Exercise
From the top of the records below, return each line exactly, ending with the line that contains "Unfortunately, the source".

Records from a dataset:
= Beginning of Section =
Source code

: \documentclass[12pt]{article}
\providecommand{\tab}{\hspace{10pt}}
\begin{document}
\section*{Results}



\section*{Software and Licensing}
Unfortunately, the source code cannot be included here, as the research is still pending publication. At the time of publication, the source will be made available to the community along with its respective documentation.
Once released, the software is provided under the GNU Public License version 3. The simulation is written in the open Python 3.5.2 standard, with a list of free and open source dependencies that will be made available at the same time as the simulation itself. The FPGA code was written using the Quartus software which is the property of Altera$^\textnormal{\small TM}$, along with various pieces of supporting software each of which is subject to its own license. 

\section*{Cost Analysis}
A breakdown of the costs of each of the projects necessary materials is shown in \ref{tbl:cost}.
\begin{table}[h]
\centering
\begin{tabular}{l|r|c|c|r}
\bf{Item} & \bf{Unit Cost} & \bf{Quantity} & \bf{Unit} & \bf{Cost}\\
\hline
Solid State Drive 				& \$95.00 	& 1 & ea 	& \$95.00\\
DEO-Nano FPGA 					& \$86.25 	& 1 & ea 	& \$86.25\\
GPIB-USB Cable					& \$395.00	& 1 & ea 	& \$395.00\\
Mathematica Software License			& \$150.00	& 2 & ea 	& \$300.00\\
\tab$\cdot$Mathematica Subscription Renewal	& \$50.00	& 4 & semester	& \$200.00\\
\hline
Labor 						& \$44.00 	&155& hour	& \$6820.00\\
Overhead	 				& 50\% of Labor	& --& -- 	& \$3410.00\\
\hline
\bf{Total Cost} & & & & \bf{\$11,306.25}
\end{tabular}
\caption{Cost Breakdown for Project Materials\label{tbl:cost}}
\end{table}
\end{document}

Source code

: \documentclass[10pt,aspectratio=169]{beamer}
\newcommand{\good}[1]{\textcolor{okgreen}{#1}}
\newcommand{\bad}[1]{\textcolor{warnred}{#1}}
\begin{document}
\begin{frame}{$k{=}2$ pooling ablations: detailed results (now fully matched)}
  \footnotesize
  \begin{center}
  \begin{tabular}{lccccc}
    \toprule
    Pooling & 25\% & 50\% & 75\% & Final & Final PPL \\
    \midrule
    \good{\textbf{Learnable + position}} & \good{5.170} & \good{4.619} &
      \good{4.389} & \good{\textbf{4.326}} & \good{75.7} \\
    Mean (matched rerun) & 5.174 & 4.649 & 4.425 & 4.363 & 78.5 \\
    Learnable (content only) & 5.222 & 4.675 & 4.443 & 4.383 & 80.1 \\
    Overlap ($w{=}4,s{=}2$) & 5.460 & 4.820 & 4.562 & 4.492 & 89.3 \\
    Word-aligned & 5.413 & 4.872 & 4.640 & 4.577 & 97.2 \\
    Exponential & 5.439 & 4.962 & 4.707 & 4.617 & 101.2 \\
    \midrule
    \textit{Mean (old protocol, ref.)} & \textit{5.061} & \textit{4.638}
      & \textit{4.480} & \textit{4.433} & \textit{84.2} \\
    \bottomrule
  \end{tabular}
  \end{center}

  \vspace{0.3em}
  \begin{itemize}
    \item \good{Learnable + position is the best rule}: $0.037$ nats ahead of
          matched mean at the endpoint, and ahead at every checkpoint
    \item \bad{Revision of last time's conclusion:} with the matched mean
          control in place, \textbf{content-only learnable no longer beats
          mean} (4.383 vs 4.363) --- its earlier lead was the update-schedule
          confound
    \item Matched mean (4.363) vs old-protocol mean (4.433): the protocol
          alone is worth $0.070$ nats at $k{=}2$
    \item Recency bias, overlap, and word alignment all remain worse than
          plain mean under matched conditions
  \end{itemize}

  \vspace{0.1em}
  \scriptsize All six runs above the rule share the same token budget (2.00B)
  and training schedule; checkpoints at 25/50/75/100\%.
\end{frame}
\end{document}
= End of Section =
Exercise solution
Source code

: \documentclass[12pt]{article}
\providecommand{\tab}{\hspace{10pt}}
\begin{document}
\section*{Results}



\section*{Software and Licensing}
Unfortunately, the source code cannot be included here, as the research is still pending publication. At the time of publication, the source will be made available to the community along with its respective documentation.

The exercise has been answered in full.